A program management plan is used to group multiple independent projects in order to achieve a strategic business outcome. Often in program management a lot of focus is placed on writing the plan document and less focus is placed on implementation. An equal amount of effort needs to be placed on implementing the plan to ensure it is successfully carried out, and that any deviations are recognized and managed accordingly. Generally, it is the responsibility of the program manager or the program management team to take full ownership of the program plan and ensure it is implemented effectively.
Establish chain-of-command. Set a clear chain-of-command with a formalized decision-making process. Make sure the process is simple and can support rapid turn-around times so that implementation does not become stalled. Ensure defined processes are not being circumvented by continually monitoring the situation.
Develop program standards and success indicators. Identify the standards that will be used to measure integration of the various program components. Document standards related to processes, communication, data, reports, templates, and distribution methods to ensure that various projects and tasks that are part of the program are integrated.
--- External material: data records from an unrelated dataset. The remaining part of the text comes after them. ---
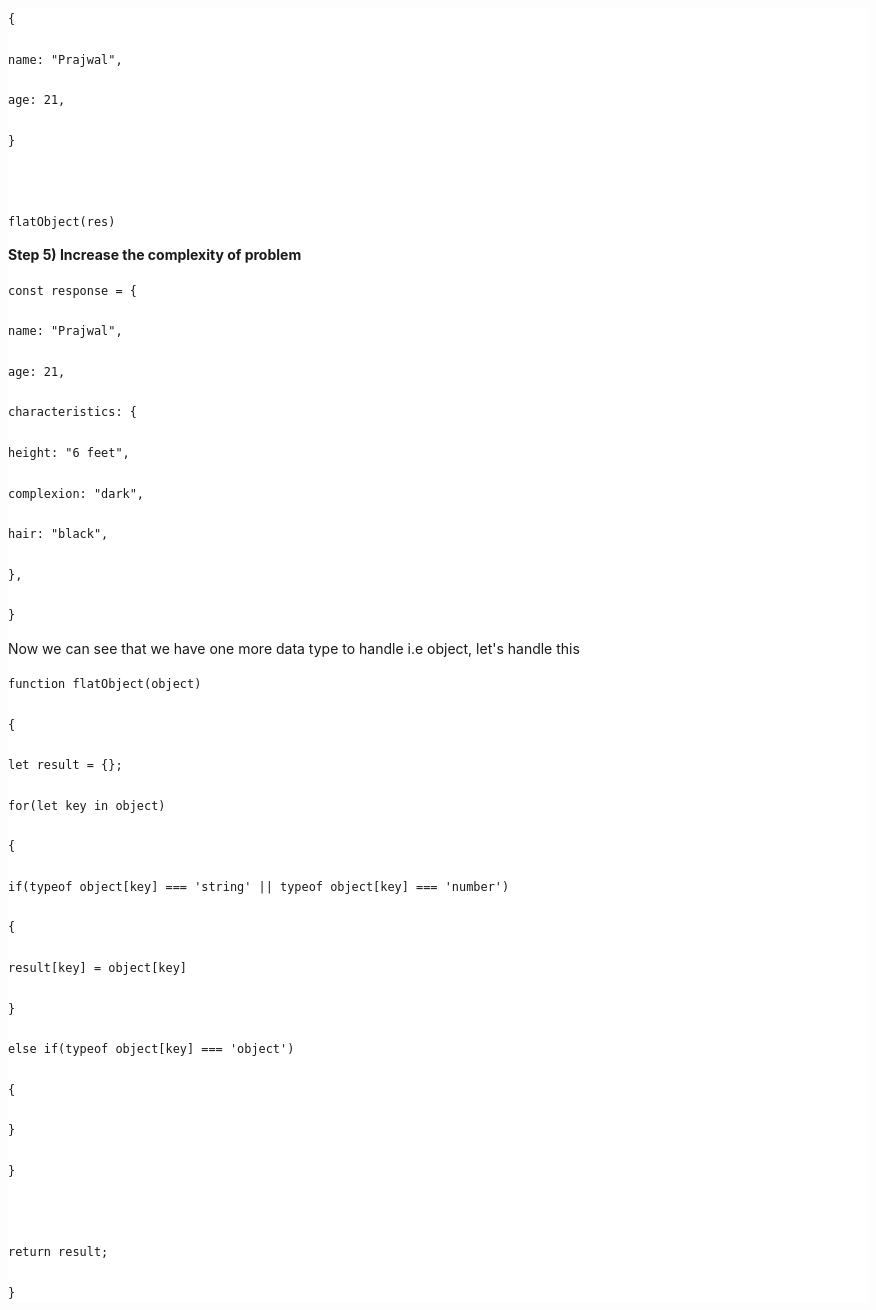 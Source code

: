     {

    name: "Prajwal",

    age: 21,

    }



    flatObject(res)

**Step 5) Increase the complexity of problem**

    const response = {

    name: "Prajwal",

    age: 21,

    characteristics: {

    height: "6 feet",

    complexion: "dark",

    hair: "black",

    },

    }

Now we can see that we have one more data type to handle i.e object, let's handle this

    function flatObject(object)

    {

    let result = {};

    for(let key in object)

    {

    if(typeof object[key] === 'string' || typeof object[key] === 'number')

    {

    result[key] = object[key]

    }

    else if(typeof object[key] === 'object')

    {

    }

    }



    return result;

    }

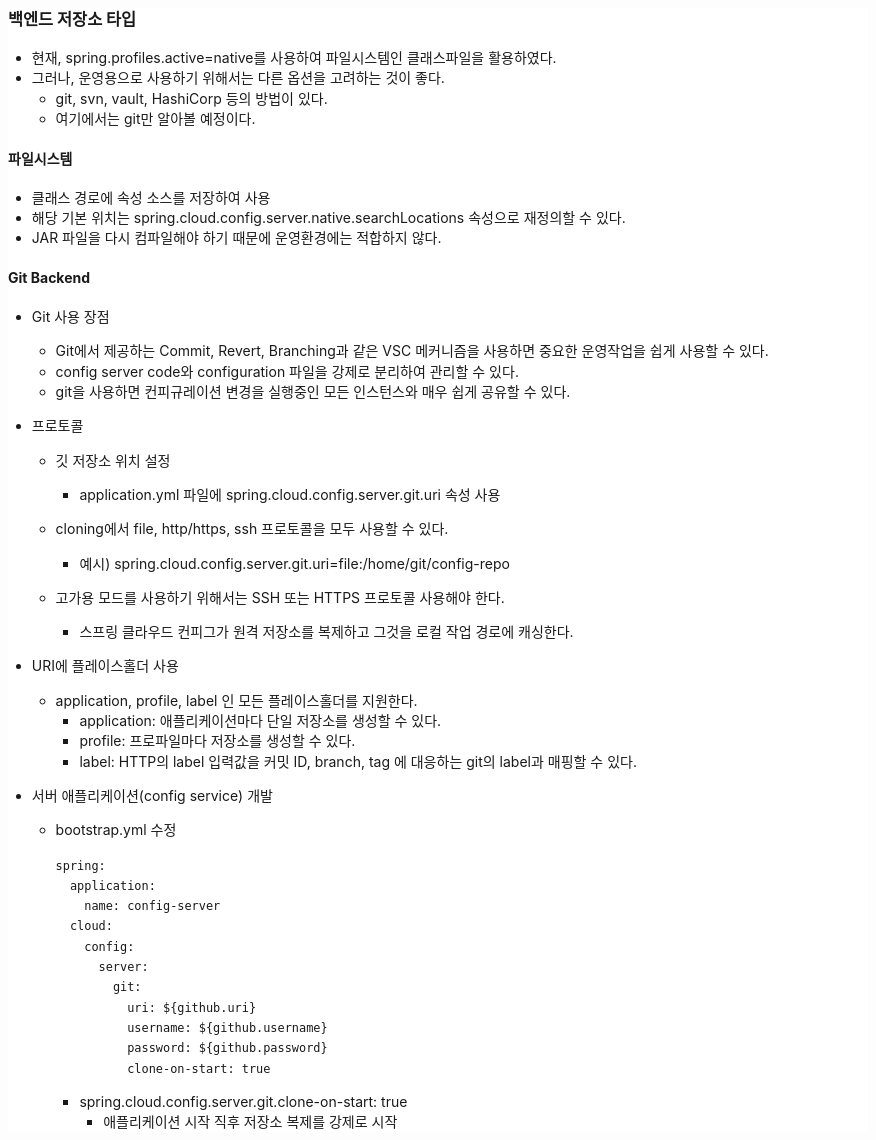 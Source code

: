 ### 백엔드 저장소 타입

- 현재, spring.profiles.active=native를 사용하여 파일시스템인 클래스파일을 활용하였다.
- 그러나, 운영용으로 사용하기 위해서는 다른 옵션을 고려하는 것이 좋다.
  - git, svn, vault, HashiCorp 등의 방법이 있다.
  - 여기에서는 git만 알아볼 예정이다.

#### 파일시스템

- 클래스 경로에 속성 소스를 저장하여 사용
- 해당 기본 위치는 spring.cloud.config.server.native.searchLocations 속성으로 재정의할 수 있다.
- JAR 파일을 다시 컴파일해야 하기 때문에 운영환경에는 적합하지 않다.

#### Git Backend

- Git 사용 장점
  - Git에서 제공하는 Commit, Revert, Branching과 같은 VSC 메커니즘을 사용하면 중요한 운영작업을 쉽게 사용할 수 있다.
  - config server code와 configuration 파일을 강제로 분리하여 관리할 수 있다.
  - git을 사용하면 컨피규레이션 변경을 실행중인 모든 인스턴스와 매우 쉽게 공유할 수 있다.

- 프로토콜
  - 깃 저장소 위치 설정
    - application.yml 파일에 spring.cloud.config.server.git.uri 속성 사용

  - cloning에서 file, http/https, ssh 프로토콜을 모두 사용할 수 있다.
    - 예시) spring.cloud.config.server.git.uri=file:/home/git/config-repo

  - 고가용 모드를 사용하기 위해서는 SSH 또는 HTTPS 프로토콜 사용해야 한다.
    - 스프링 클라우드 컨피그가 원격 저장소를 복제하고 그것을 로컬 작업 경로에 캐싱한다.

- URI에 플레이스홀더 사용
  - application, profile, label 인 모든 플레이스홀더를 지원한다.
    - application: 애플리케이션마다 단일 저장소를 생성할 수 있다.
    - profile: 프로파일마다 저장소를 생성할 수 있다.
    - label: HTTP의 label 입력값을 커밋 ID, branch, tag 에 대응하는 git의 label과 매핑할 수 있다.
  
- 서버 애플리케이션(config service) 개발
  - bootstrap.yml 수정
    ```
    spring:
      application:
        name: config-server
      cloud:
        config:
          server:
            git:
              uri: ${github.uri}
              username: ${github.username}
              password: ${github.password}
              clone-on-start: true
    ```
    - spring.cloud.config.server.git.clone-on-start: true
      - 애플리케이션 시작 직후 저장소 복제를 강제로 시작
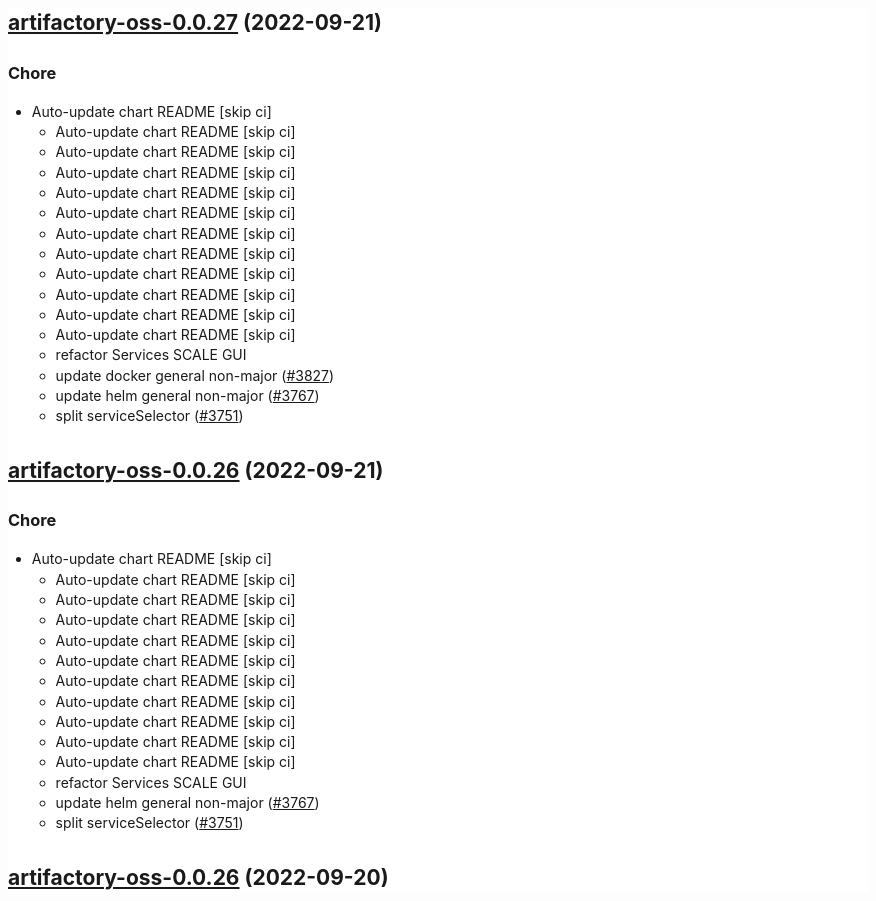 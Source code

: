 


## [artifactory-oss-0.0.27](https://github.com/truecharts/charts/compare/artifactory-oss-0.0.25...artifactory-oss-0.0.27) (2022-09-21)

### Chore

- Auto-update chart README [skip ci]
  - Auto-update chart README [skip ci]
  - Auto-update chart README [skip ci]
  - Auto-update chart README [skip ci]
  - Auto-update chart README [skip ci]
  - Auto-update chart README [skip ci]
  - Auto-update chart README [skip ci]
  - Auto-update chart README [skip ci]
  - Auto-update chart README [skip ci]
  - Auto-update chart README [skip ci]
  - Auto-update chart README [skip ci]
  - Auto-update chart README [skip ci]
  - refactor Services SCALE GUI
  - update docker general non-major ([#3827](https://github.com/truecharts/charts/issues/3827))
  - update helm general non-major ([#3767](https://github.com/truecharts/charts/issues/3767))
  - split serviceSelector ([#3751](https://github.com/truecharts/charts/issues/3751))




## [artifactory-oss-0.0.26](https://github.com/truecharts/charts/compare/artifactory-oss-0.0.25...artifactory-oss-0.0.26) (2022-09-21)

### Chore

- Auto-update chart README [skip ci]
  - Auto-update chart README [skip ci]
  - Auto-update chart README [skip ci]
  - Auto-update chart README [skip ci]
  - Auto-update chart README [skip ci]
  - Auto-update chart README [skip ci]
  - Auto-update chart README [skip ci]
  - Auto-update chart README [skip ci]
  - Auto-update chart README [skip ci]
  - Auto-update chart README [skip ci]
  - Auto-update chart README [skip ci]
  - refactor Services SCALE GUI
  - update helm general non-major ([#3767](https://github.com/truecharts/charts/issues/3767))
  - split serviceSelector ([#3751](https://github.com/truecharts/charts/issues/3751))




## [artifactory-oss-0.0.26](https://github.com/truecharts/charts/compare/artifactory-oss-0.0.25...artifactory-oss-0.0.26) (2022-09-20)
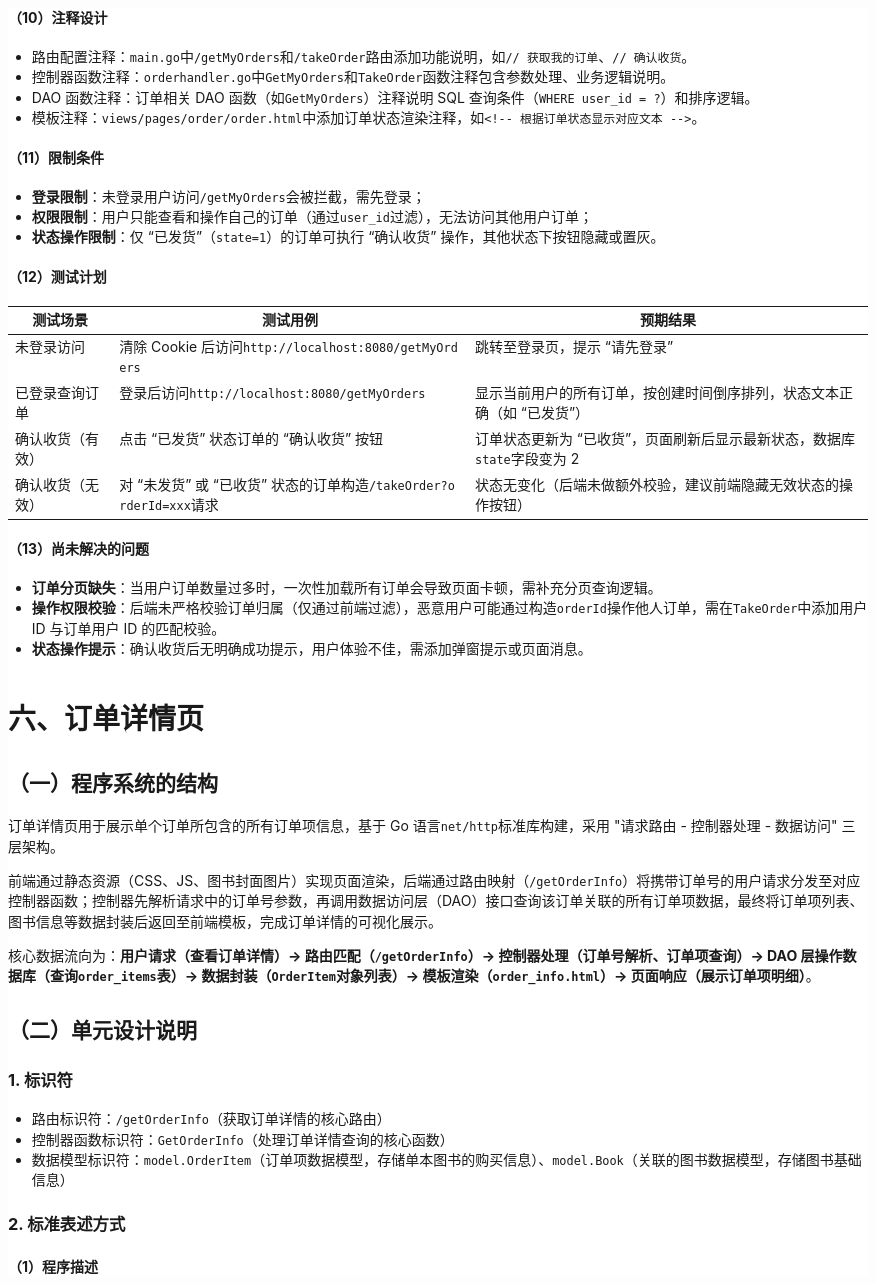 #### （10）注释设计
- 路由配置注释：`main.go`中`/getMyOrders`和`/takeOrder`路由添加功能说明，如`// 获取我的订单`、`// 确认收货`。
- 控制器函数注释：`orderhandler.go`中`GetMyOrders`和`TakeOrder`函数注释包含参数处理、业务逻辑说明。
- DAO 函数注释：订单相关 DAO 函数（如`GetMyOrders`）注释说明 SQL 查询条件（`WHERE user_id = ?`）和排序逻辑。
- 模板注释：`views/pages/order/order.html`中添加订单状态渲染注释，如`<!-- 根据订单状态显示对应文本 -->`。

#### （11）限制条件
- **登录限制**：未登录用户访问`/getMyOrders`会被拦截，需先登录；
- **权限限制**：用户只能查看和操作自己的订单（通过`user_id`过滤），无法访问其他用户订单；
- **状态操作限制**：仅 “已发货”（`state=1`）的订单可执行 “确认收货” 操作，其他状态下按钮隐藏或置灰。

#### （12）测试计划
| 测试场景           | 测试用例                                                     | 预期结果                                                                 |
|--------------------|--------------------------------------------------------------|--------------------------------------------------------------------------|
| 未登录访问         | 清除 Cookie 后访问`http://localhost:8080/getMyOrders`        | 跳转至登录页，提示 “请先登录”                                             |
| 已登录查询订单     | 登录后访问`http://localhost:8080/getMyOrders`                | 显示当前用户的所有订单，按创建时间倒序排列，状态文本正确（如 “已发货”）   |
| 确认收货（有效）   | 点击 “已发货” 状态订单的 “确认收货” 按钮                     | 订单状态更新为 “已收货”，页面刷新后显示最新状态，数据库`state`字段变为 2  |
| 确认收货（无效）   | 对 “未发货” 或 “已收货” 状态的订单构造`/takeOrder?orderId=xxx`请求 | 状态无变化（后端未做额外校验，建议前端隐藏无效状态的操作按钮）             |

#### （13）尚未解决的问题
- **订单分页缺失**：当用户订单数量过多时，一次性加载所有订单会导致页面卡顿，需补充分页查询逻辑。
- **操作权限校验**：后端未严格校验订单归属（仅通过前端过滤），恶意用户可能通过构造`orderId`操作他人订单，需在`TakeOrder`中添加用户 ID 与订单用户 ID 的匹配校验。
- **状态操作提示**：确认收货后无明确成功提示，用户体验不佳，需添加弹窗提示或页面消息。
# 六、订单详情页

## （一）程序系统的结构

订单详情页用于展示单个订单所包含的所有订单项信息，基于 Go 语言`net/http`标准库构建，采用 "请求路由 - 控制器处理 - 数据访问" 三层架构。

前端通过静态资源（CSS、JS、图书封面图片）实现页面渲染，后端通过路由映射（`/getOrderInfo`）将携带订单号的用户请求分发至对应控制器函数；控制器先解析请求中的订单号参数，再调用数据访问层（DAO）接口查询该订单关联的所有订单项数据，最终将订单项列表、图书信息等数据封装后返回至前端模板，完成订单详情的可视化展示。

核心数据流向为：**用户请求（查看订单详情）→ 路由匹配（`/getOrderInfo`）→ 控制器处理（订单号解析、订单项查询）→ DAO 层操作数据库（查询`order_items`表）→ 数据封装（`OrderItem`对象列表）→ 模板渲染（`order_info.html`）→ 页面响应（展示订单项明细）**。

## （二）单元设计说明

### 1. 标识符

- 路由标识符：`/getOrderInfo`（获取订单详情的核心路由）
- 控制器函数标识符：`GetOrderInfo`（处理订单详情查询的核心函数）
- 数据模型标识符：`model.OrderItem`（订单项数据模型，存储单本图书的购买信息）、`model.Book`（关联的图书数据模型，存储图书基础信息）

### 2. 标准表述方式

#### （1）程序描述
Identify an Implementation schedule and status reporting. Document details of key project phases, schedules and milestones. Identify plan participants and project contributors and provide them written documentation of their responsibilities and reporting mechanisms. This will keep the team focused and on task.
Communicate, communicate, communicate. All parties involved in the program management plan need constant communication. The communications should include ongoing initiatives and activities, performance reports, successes and accomplishments, and outlets for feedback, input, and comments.
Evaluate process and then re-evaluate the plan. Regularly collect feedback from participants and assess if the goal is being achieved. As each key project concludes, hold a formal meeting to discuss the process. In the process, celebrate success, identify areas of improvement, and modify resources as needed to optimize performance. If goals are not being achieved, evaluate if they should change.
Develop a training plan. If the outcome of the program management plan results in a new system or process, a formal program should be developed to provide training and resources for all the users and system owners. The plan should outline training, communications and change-management programs.
• Identify parameters that trigger formal in-depth review in terms of time, cost, people or quality from the approved project plan. • The plan is a guideline, not a set of rules. It’s important to make deviations if they are warranted. • Foster open communication. Listen to feedback from all parties involved in the process; they may have more effective solutions to implement part of the plan.
• It becomes challenging to remember who is supposed to be doing what according to each version of the plan. Documentation and continuous written communication will make this easier to manage. • Build in accountability to ensure that the implementation process does not become stalled. • Be flexible. Unplanned changes may occur. If they do, assess their impact and make adjustments accordingly. Remain cognizant of allocated resources.